9:39 UTC	100% of traffic is going to the new cluster. Latency is not looking good. Infrastructure team begins to investigate.
9:54 UTC	We are seeing statements take much longer than normal and using all db connections. We add statement timeout to the db user to ensure queries do not use a db connection for too long.
9:58 UTC	Things are still not looking good. We begin to shed the majority of traffic via sending 503s from the load balancer to 90% of traffic, to leave the system enough headroom to recover. This also helps all systems recover and we can see db slowness as the source of issues.
~10:00 to 10:30 UTC	After running EXPLAIN on some of the long-running queries, we realize the query plans are incredibly inefficient. Some indexes being used are doing more harm than good and aren’t needed. We begin to drop these indexes to hopefully alleviate issues.
~10:15 to 10:30 UTC	Index tweaks are showing promise. We’re able to accept 50% of traffic with elevated response times.
~10:30 to 13:07 UTC	End of outage (except for integration events). We’re able to gradually get back to 100% of traffic (with elevated latency). To do this, we have to temporarily stop accepting webhooks from Apple (our offline receipt refreshers will eventually get to these receipts).
~12:00 to 13:07 UTC	After running through many query plans, it finally becomes apparent that ANALYZE did not run on the new cluster. ANALYZE is run on our biggest tables manually and database performance drastically improves. We’re now confident that we can bring everything back online.
12:11 UTC	Separate Slack channel to field out support + social comms created.
13:33 UTC	Everything else is restored (integration event dispatching, ETLs, and other non-web server jobs).
14:51 UTC	Email sent out to all customers notifying them of the outage.

Action Items and Learnings

Among the many internal action items, we want to call out the following:

Timing and communication:

Timing-wise, we chose to complete this before Thanksgiving and Black Friday which we knew are important for business. In retrospective we should have delayed until the week after, as we’d entered a sensitive period in the US and part of our US support team was already out on holidays.
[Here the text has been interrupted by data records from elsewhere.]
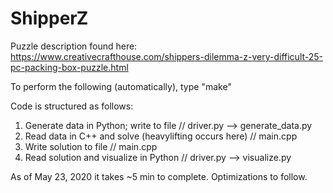 # ShipperZ

Puzzle description found here:
https://www.creativecrafthouse.com/shippers-dilemma-z-very-difficult-25-pc-packing-box-puzzle.html

To perform the following (automatically), type "make"

Code is structured as follows:
1. Generate data in Python; write to file // driver.py --> generate_data.py
2. Read data in C++ and solve (heavylifting occurs here) // main.cpp
3. Write solution to file // main.cpp
4. Read solution and visualize in Python // driver.py --> visualize.py


As of May 23, 2020 it takes ~5 min to complete. Optimizations to follow.
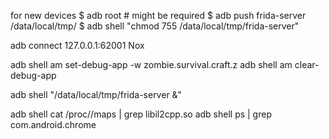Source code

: for new devices
$ adb root # might be required
$ adb push frida-server /data/local/tmp/
$ adb shell "chmod 755 /data/local/tmp/frida-server"

adb connect 127.0.0.1:62001 Nox

adb shell am set-debug-app -w zombie.survival.craft.z
adb shell am clear-debug-app

adb shell "/data/local/tmp/frida-server &"



adb shell cat /proc/<pid>/maps | grep libil2cpp.so
adb shell ps | grep com.android.chrome

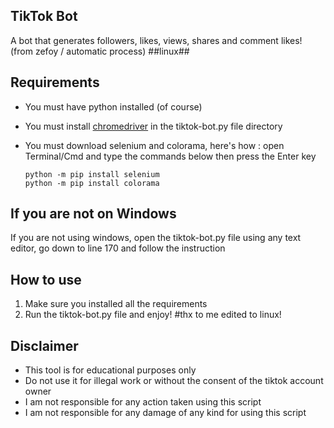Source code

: ## TikTok Bot
A bot that generates followers, likes, views, shares and comment likes! (from zefoy / automatic process) ##linux##

## Requirements
* You must have python installed (of course)
* You must install [chromedriver](https://chromedriver.chromium.org/downloads) in the tiktok-bot.py file directory
* You must download selenium and colorama, here's how : open Terminal/Cmd and type the commands below then press the Enter key

      python -m pip install selenium
      python -m pip install colorama

## If you are not on Windows
If you are not using windows, open the tiktok-bot.py file using any text editor, go down to line 170 and follow the instruction

## How to use
1. Make sure you installed all the requirements
2. Run the tiktok-bot.py file and enjoy!
#thx to me edited to linux!
## Disclaimer
* This tool is for educational purposes only
* Do not use it for illegal work or without the consent of the tiktok account owner
* I am not responsible for any action taken using this script
* I am not responsible for any damage of any kind for using this script
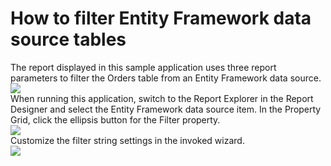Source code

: # How to filter Entity Framework data source tables


<p>The report displayed in this sample application uses three report parameters to filter the Orders table from an Entity Framework data source.<br><img src="https://raw.githubusercontent.com/DevExpress-Examples/how-to-filter-entity-framework-data-source-tables-t571962/17.2.3+/media/334022cf-75f1-4858-92c9-15eed0e72c74.png"><br>When running this application, switch to the Report Explorer in the Report Designer and select the Entity Framework data source item. In the Property Grid, click the ellipsis button for the Filter property.<br><img src="https://raw.githubusercontent.com/DevExpress-Examples/how-to-filter-entity-framework-data-source-tables-t571962/17.2.3+/media/bd416468-c81c-4fae-be30-11a2cb901471.png"><br>Customize the filter string settings in the invoked wizard.<br><img src="https://raw.githubusercontent.com/DevExpress-Examples/how-to-filter-entity-framework-data-source-tables-t571962/17.2.3+/media/f86a10b6-181e-4b2f-ba48-363754952e57.png"></p>

<br/>


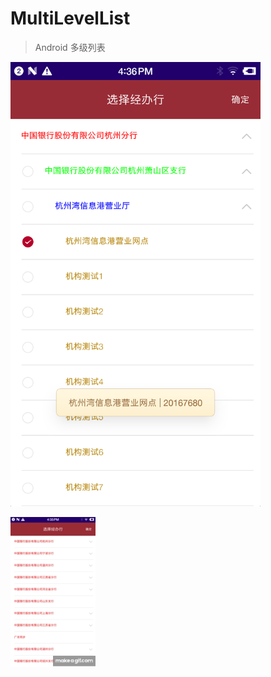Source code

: # MultiLevelList

>Android 多级列表

<img src="https://github.com/pengchunliang/MultiLevelList/blob/master/pictures/5.png" width="400px">

![MultiLevelList](/screen.gif)
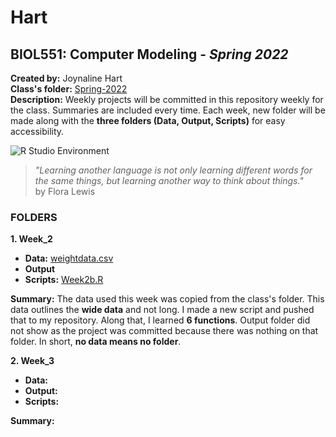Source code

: # Hart
## BIOL551: Computer Modeling - _Spring 2022_
**Created by:** Joynaline Hart  
**Class's folder:** [Spring-2022](https://github.com/Biol551-CSUN/Spring-2022)  
**Description:** Weekly projects will be committed in this repository weekly for the class. Summaries are included every time. Each week, new folder will be made along with the **three folders (Data, Output, Scripts)** for easy accessibility.

![R Studio Environment](https://www.datasciencecentral.com/wp-content/uploads/2021/10/RStudio.png) 
> _"Learning another language is not only learning different words for the same things, but learning another way to think about things."_  
> by Flora Lewis

### FOLDERS
**1. Week_2**
* **Data:** [weightdata.csv](https://github.com/Biol551-CSUN/Hart/blob/main/Week_2/Data/weightdata.csv) 
* **Output**
* **Scripts:** [Week2b.R](https://github.com/Biol551-CSUN/Hart/blob/main/Week_2/Scripts/Week2b.R)  

**Summary:** The data used this week was copied from the class's folder. This data outlines the **wide data** and not long. I made a new script and pushed that to my repository. Along that, I learned **6 functions**. Output folder did not show as the project was committed because there was nothing on that folder. In short, **no data means no folder**.  

**2. Week_3**
* **Data:** 
* **Output:** 
* **Scripts:** 

**Summary:**

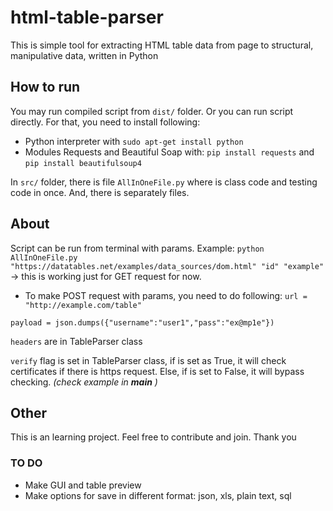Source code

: # html-table-parser
This is simple tool for extracting HTML table data from page to structural, manipulative data, written in Python

## How to run 

You may run compiled script from `dist/` folder. Or you can run script directly. For that, you need to install following:
- Python interpreter with `sudo apt-get install python`
- Modules Requests and Beautiful Soap with: `pip install requests` and `pip install beautifulsoup4` 


In `src/` folder, there is file `AllInOneFile.py` where is class code and testing code in once. And, there is separately files. 

## About 

Script can be run from terminal with params. Example:
`python AllInOneFile.py "https://datatables.net/examples/data_sources/dom.html" "id" "example" ` -> this is working just for GET request for now. 

* To make POST request with params, you need to do following:
`url = "http://example.com/table"`

`payload = json.dumps({"username":"user1","pass":"ex@mp1e"})`

`headers` are in TableParser class

`verify` flag is set in TableParser class, if is set as True, it will check certificates if there is https request. Else, if is set to False, it will bypass checking. 
_(check example in __main__ )_

## Other ##

This is an learning project.
Feel free to contribute and join.
Thank you



### TO DO ###
- Make GUI and table preview
- Make options for save in different format: json, xls, plain text, sql
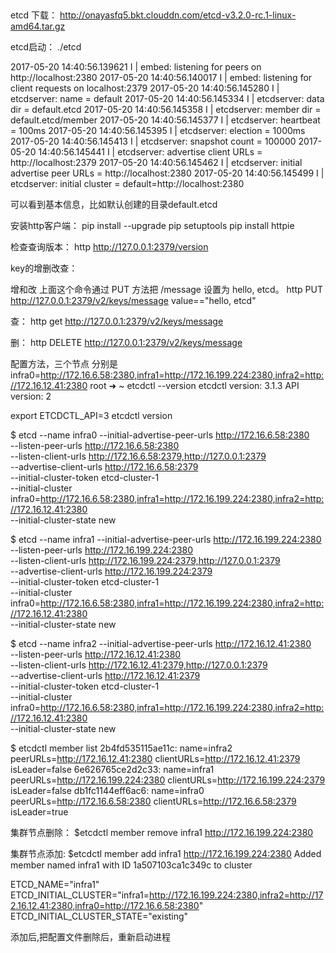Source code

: ##
etcd 下载：
http://onayasfq5.bkt.clouddn.com/etcd-v3.2.0-rc.1-linux-amd64.tar.gz


etcd启动：
./etcd

2017-05-20 14:40:56.139621 I | embed: listening for peers on http://localhost:2380
2017-05-20 14:40:56.140017 I | embed: listening for client requests on localhost:2379
2017-05-20 14:40:56.145280 I | etcdserver: name = default
2017-05-20 14:40:56.145334 I | etcdserver: data dir = default.etcd
2017-05-20 14:40:56.145358 I | etcdserver: member dir = default.etcd/member
2017-05-20 14:40:56.145377 I | etcdserver: heartbeat = 100ms
2017-05-20 14:40:56.145395 I | etcdserver: election = 1000ms
2017-05-20 14:40:56.145413 I | etcdserver: snapshot count = 100000
2017-05-20 14:40:56.145441 I | etcdserver: advertise client URLs = http://localhost:2379
2017-05-20 14:40:56.145462 I | etcdserver: initial advertise peer URLs = http://localhost:2380
2017-05-20 14:40:56.145499 I | etcdserver: initial cluster = default=http://localhost:2380

可以看到基本信息，比如默认创建的目录default.etcd


安装http客户端：
pip install --upgrade pip setuptools
pip install httpie


检查查询版本：
http http://127.0.0.1:2379/version



key的增删改查：

增和改
上面这个命令通过 PUT 方法把 /message 设置为 hello, etcd。
http PUT http://127.0.0.1:2379/v2/keys/message value=="hello, etcd"

查：
http get http://127.0.0.1:2379/v2/keys/message

删：
http DELETE http://127.0.0.1:2379/v2/keys/message


配置方法，三个节点 分别是 infra0=http://172.16.6.58:2380,infra1=http://172.16.199.224:2380,infra2=http://172.16.12.41:2380
root ➜  ~ etcdctl --version
etcdctl version: 3.1.3
API version: 2

export ETCDCTL_API=3
etcdctl version

$ etcd --name infra0 --initial-advertise-peer-urls http://172.16.6.58:2380 \
  --listen-peer-urls http://172.16.6.58:2380 \
  --listen-client-urls http://172.16.6.58:2379,http://127.0.0.1:2379 \
  --advertise-client-urls http://172.16.6.58:2379 \
  --initial-cluster-token etcd-cluster-1 \
  --initial-cluster infra0=http://172.16.6.58:2380,infra1=http://172.16.199.224:2380,infra2=http://172.16.12.41:2380 \
  --initial-cluster-state new

$ etcd --name infra1 --initial-advertise-peer-urls http://172.16.199.224:2380 \
  --listen-peer-urls http://172.16.199.224:2380 \
  --listen-client-urls http://172.16.199.224:2379,http://127.0.0.1:2379 \
  --advertise-client-urls http://172.16.199.224:2379 \
  --initial-cluster-token etcd-cluster-1 \
  --initial-cluster infra0=http://172.16.6.58:2380,infra1=http://172.16.199.224:2380,infra2=http://172.16.12.41:2380 \
  --initial-cluster-state new
  
$ etcd --name infra2 --initial-advertise-peer-urls http://172.16.12.41:2380 \
  --listen-peer-urls http://172.16.12.41:2380 \
  --listen-client-urls http://172.16.12.41:2379,http://127.0.0.1:2379 \
  --advertise-client-urls http://172.16.12.41:2379 \
  --initial-cluster-token etcd-cluster-1 \
  --initial-cluster infra0=http://172.16.6.58:2380,infra1=http://172.16.199.224:2380,infra2=http://172.16.12.41:2380 \
  --initial-cluster-state new


$ etcdctl member list
2b4fd535115ae11c: name=infra2 peerURLs=http://172.16.12.41:2380 clientURLs=http://172.16.12.41:2379 isLeader=false
6e626765ce2d2c33: name=infra1 peerURLs=http://172.16.199.224:2380 clientURLs=http://172.16.199.224:2379 isLeader=false
db1fc1144eff6ac6: name=infra0 peerURLs=http://172.16.6.58:2380 clientURLs=http://172.16.6.58:2379 isLeader=true


集群节点删除：
$etcdctl member remove infra1 http://172.16.199.224:2380

集群节点添加:
$etcdctl member add infra1 http://172.16.199.224:2380
Added member named infra1 with ID 1a507103ca1c349c to cluster

ETCD_NAME="infra1"
ETCD_INITIAL_CLUSTER="infra1=http://172.16.199.224:2380,infra2=http://172.16.12.41:2380,infra0=http://172.16.6.58:2380"
ETCD_INITIAL_CLUSTER_STATE="existing"

添加后,把配置文件删除后，重新启动进程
Going forward, we want to consider implementing freezes during critical times.
We need to better communicate the reliability of SDK handling during backend outages. There was a lot of confusion and anxiety over the impact of the outage on applications.
Improve our communication strategy to better inform customers of maintenance events and outages (for example in the developers dashboard and via direct email to technical stakeholders). We’d kept the status page up to date with both the maintenance and following issue, and even though this page offers subscriptions, these are not easily discoverable.

Prevention:

The dry-runs did not replay write traffic on the restored and updated cluster, they just focused on data consistency and query performance. This wasn’t done as we thought that writes are simpler than reads (no indexes involved), obviously a bad decision in retrospective: We could have found the issues replaying a subset of traffic to more closely mimic the 0-day transition.
Invest (even) more into moving costly processes to be as asynchronous as possible to keep api fast and stable.
Re-evaluate table indexes, we have indexes that are not used and can cause degradation if the database chooses to use it for running queries.

Handling and escalation:

Improve how we surface the load of different endpoints and systems in our DB dashboards, so we can quickly identify where the load is coming from. It took us too long to identify that the apple webhooks load was impacting our recovery efforts.
Involve support and customer communications during outages to handle communications.

All in all, we’re deeply sorry for the inconvenience and anxiety this caused RevenueCat users. This was a learning experience, and we promise to do better in future.

Rest to express my thanks to the team that worked tirelessly before, during, and after the incident. Without their contributions, this post mortem and its follow ups wouldn’t have been possible.